Work instructions
Set down every entry below exactly as it stands.

Data listing

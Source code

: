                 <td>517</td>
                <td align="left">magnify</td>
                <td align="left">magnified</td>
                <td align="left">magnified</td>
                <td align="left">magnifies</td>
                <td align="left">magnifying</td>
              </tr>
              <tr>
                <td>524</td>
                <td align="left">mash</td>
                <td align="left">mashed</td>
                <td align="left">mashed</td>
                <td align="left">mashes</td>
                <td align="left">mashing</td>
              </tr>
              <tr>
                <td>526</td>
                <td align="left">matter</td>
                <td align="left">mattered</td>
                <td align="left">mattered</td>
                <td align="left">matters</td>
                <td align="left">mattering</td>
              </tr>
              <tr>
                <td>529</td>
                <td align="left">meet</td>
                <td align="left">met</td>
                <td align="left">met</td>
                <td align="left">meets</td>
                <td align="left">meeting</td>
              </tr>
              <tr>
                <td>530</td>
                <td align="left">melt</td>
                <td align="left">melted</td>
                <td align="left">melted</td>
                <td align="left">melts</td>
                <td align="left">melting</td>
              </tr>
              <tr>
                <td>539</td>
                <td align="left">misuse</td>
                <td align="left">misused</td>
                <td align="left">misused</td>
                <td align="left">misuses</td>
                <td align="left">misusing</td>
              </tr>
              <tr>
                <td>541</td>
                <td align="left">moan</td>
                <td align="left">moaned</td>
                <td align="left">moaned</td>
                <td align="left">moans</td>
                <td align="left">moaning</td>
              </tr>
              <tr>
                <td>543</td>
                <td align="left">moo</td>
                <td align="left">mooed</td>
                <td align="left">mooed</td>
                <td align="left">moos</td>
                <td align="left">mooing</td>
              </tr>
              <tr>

Result below
Source code

:                 <td>517</td>
                <td align="left">magnify</td>
                <td align="left">magnified</td>
                <td align="left">magnified</td>
                <td align="left">magnifies</td>
                <td align="left">magnifying</td>
              </tr>
              <tr>
                <td>524</td>
                <td align="left">mash</td>
                <td align="left">mashed</td>
                <td align="left">mashed</td>
                <td align="left">mashes</td>
                <td align="left">mashing</td>
              </tr>
              <tr>
                <td>526</td>
                <td align="left">matter</td>
                <td align="left">mattered</td>
                <td align="left">mattered</td>
                <td align="left">matters</td>
                <td align="left">mattering</td>
              </tr>
              <tr>
                <td>529</td>
                <td align="left">meet</td>
                <td align="left">met</td>
                <td align="left">met</td>
                <td align="left">meets</td>
                <td align="left">meeting</td>
              </tr>
              <tr>
                <td>530</td>
                <td align="left">melt</td>
                <td align="left">melted</td>
                <td align="left">melted</td>
                <td align="left">melts</td>
                <td align="left">melting</td>
              </tr>
              <tr>
                <td>539</td>
                <td align="left">misuse</td>
                <td align="left">misused</td>
                <td align="left">misused</td>
                <td align="left">misuses</td>
                <td align="left">misusing</td>
              </tr>
              <tr>
                <td>541</td>
                <td align="left">moan</td>
                <td align="left">moaned</td>
                <td align="left">moaned</td>
                <td align="left">moans</td>
                <td align="left">moaning</td>
              </tr>
              <tr>
                <td>543</td>
                <td align="left">moo</td>
                <td align="left">mooed</td>
                <td align="left">mooed</td>
                <td align="left">moos</td>
                <td align="left">mooing</td>
              </tr>
              <tr>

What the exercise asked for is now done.